On Tue, 2018-08-07 at 16:01 +0100, Daniel P. Berrangé wrote:
On Tue, Aug 07, 2018 at 04:57:28PM +0200, Andrea Bolognani wrote:
> > > I wonder if we shouldn't just drop the default machine type handling
> > > altogether at this point, though.
> >
> > That's impossible as it violates the back compatibility guarantee
> > and will certainly break applications
>
> In abstract terms, given that the whole point of this exercise is
> shielding our users from changes in QEMU, why wouldn't we go the
> whole way and take QEMU defaults out of the picture entirely?
>
> I just can't picture a scenario where ignoring the QEMU defaults
> would actually cause issues, since we're basically moving the
> defaults into libvirt with this commit... Can you describe such
> a scenario?
Someone could build a QEMU with the "pc" machine type deleted entirely,
in which case libvirt won't find the default.

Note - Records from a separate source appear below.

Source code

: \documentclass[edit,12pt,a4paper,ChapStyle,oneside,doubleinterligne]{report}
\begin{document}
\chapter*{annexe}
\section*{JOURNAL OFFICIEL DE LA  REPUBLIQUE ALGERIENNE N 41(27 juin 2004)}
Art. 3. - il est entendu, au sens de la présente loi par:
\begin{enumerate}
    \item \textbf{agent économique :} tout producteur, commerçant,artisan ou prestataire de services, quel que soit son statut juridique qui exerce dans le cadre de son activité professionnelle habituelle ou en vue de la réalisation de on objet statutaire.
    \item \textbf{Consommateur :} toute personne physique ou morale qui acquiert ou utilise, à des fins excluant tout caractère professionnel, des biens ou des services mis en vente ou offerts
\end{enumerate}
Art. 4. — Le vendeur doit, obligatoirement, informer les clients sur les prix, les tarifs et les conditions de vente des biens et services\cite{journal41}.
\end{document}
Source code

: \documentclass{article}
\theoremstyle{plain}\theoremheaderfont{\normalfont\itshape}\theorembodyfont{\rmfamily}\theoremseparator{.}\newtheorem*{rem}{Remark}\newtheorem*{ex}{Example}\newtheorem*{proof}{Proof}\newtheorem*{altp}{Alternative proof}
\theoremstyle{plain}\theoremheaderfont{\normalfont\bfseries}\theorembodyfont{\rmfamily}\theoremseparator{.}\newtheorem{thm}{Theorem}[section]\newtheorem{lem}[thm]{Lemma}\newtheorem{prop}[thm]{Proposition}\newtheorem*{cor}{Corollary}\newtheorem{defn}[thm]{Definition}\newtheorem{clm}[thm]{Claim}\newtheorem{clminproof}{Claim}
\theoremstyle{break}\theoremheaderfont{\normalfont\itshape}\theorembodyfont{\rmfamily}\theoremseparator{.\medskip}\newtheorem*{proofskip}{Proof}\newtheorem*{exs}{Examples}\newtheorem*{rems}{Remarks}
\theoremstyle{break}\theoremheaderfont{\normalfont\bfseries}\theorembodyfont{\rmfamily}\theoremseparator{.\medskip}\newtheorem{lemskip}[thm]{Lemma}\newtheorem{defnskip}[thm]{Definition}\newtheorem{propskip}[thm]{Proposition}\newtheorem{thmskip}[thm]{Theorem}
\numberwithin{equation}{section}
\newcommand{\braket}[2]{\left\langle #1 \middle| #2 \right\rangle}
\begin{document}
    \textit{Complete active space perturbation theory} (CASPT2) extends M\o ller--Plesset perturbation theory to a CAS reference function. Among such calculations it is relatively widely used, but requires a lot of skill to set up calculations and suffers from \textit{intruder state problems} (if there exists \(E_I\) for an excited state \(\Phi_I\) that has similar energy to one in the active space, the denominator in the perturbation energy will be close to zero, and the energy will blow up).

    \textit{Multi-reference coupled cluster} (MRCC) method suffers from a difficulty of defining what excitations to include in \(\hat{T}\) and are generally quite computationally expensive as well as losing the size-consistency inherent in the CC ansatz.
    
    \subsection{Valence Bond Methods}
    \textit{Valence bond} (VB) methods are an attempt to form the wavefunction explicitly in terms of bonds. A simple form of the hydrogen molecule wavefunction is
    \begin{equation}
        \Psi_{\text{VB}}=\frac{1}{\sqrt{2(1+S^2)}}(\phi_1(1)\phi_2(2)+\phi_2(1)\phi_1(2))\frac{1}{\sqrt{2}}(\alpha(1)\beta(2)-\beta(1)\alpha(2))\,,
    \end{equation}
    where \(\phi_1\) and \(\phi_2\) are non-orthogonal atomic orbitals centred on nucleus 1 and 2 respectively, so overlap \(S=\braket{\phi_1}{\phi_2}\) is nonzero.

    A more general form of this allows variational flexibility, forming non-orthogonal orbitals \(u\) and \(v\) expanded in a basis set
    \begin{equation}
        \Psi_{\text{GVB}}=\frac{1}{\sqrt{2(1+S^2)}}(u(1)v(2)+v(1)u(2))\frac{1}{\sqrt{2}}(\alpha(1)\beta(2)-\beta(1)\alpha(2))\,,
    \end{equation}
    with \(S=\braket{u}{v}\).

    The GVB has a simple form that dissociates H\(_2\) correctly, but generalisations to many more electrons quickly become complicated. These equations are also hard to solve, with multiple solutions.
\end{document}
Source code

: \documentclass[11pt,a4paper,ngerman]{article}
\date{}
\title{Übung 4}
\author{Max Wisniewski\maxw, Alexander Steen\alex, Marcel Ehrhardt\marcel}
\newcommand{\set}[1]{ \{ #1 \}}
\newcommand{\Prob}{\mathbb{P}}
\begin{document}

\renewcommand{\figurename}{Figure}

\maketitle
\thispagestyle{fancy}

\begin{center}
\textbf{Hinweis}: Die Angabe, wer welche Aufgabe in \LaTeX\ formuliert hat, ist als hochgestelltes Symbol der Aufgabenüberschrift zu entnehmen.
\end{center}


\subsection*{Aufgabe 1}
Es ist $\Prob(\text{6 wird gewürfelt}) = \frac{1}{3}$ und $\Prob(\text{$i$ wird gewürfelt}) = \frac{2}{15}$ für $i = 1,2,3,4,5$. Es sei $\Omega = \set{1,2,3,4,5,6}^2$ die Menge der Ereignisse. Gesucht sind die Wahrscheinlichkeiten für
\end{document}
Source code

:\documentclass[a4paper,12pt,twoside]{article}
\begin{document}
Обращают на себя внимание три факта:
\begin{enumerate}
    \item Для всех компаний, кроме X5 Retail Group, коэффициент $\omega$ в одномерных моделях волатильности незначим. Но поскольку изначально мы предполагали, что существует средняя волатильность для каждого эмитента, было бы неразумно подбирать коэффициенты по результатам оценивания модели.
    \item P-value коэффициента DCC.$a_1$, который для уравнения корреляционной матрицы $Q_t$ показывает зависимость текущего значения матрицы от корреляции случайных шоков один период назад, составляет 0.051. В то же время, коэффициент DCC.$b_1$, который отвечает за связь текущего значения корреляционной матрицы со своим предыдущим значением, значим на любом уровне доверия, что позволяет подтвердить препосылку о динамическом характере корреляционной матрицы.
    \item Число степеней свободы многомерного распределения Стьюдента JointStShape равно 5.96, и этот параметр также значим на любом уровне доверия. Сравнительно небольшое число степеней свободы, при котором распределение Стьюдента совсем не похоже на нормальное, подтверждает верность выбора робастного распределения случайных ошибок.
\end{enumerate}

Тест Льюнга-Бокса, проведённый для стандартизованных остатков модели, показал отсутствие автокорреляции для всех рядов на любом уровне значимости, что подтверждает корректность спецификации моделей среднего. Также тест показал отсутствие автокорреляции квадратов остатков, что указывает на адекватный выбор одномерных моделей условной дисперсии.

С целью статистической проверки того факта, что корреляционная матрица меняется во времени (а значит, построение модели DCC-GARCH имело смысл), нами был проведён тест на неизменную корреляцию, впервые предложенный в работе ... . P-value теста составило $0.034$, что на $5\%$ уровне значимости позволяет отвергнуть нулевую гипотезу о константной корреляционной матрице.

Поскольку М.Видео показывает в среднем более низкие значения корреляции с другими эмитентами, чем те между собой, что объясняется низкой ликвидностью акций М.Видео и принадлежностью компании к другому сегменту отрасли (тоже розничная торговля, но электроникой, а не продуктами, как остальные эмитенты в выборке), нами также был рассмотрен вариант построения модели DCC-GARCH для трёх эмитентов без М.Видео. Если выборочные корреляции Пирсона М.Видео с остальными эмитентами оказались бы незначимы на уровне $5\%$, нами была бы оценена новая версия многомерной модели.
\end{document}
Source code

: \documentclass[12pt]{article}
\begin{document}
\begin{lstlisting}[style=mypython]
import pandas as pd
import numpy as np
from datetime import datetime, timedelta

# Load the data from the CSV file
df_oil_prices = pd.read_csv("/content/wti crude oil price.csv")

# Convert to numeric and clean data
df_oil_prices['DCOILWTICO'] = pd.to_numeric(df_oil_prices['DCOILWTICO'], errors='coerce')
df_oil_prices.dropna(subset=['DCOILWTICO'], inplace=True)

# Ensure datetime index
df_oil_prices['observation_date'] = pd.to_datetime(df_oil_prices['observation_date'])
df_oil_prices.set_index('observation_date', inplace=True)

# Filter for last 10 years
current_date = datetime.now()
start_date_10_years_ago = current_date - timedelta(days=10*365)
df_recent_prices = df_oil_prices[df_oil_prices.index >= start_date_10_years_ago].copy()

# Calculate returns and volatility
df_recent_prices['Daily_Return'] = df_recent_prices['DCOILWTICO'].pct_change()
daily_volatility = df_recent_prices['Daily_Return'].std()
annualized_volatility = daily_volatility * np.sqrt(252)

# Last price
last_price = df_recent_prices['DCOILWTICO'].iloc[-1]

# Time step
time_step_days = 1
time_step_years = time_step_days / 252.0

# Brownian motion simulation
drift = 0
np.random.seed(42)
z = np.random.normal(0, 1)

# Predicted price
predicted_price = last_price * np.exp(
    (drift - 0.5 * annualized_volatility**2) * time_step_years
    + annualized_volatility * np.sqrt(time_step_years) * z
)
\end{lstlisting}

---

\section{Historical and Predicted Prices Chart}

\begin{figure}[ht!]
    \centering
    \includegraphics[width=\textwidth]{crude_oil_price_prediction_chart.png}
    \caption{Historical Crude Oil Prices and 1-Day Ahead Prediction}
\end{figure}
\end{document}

The best we can do there
is fallback to QEMU's own default.
Yeah, that's basically my point: wouldn't it be better to error
out rather than silently pick up a different default which is not
controlled by libvirt?
Of course that would be slightly annoying for people building their
own QEMU binaries with machine types ripped out, but I can't
imagine that population being very large and they're certainly
capable enough to figure out a way around the error; most people
will get their QEMU and libvirt through downstream distributions,
and if the downstream changes the list of machines available in
QEMU they should patch libvirt to update the table anyway.
Ultimately, users and applications should make sure they include
an explicit machine type in the guest XML, so ideally in time this
code path will not be hit at all.
To avoid that problem we would have to maintain a sorted list of
every
single known machine type in every QEMU which gets a bit ridiculous.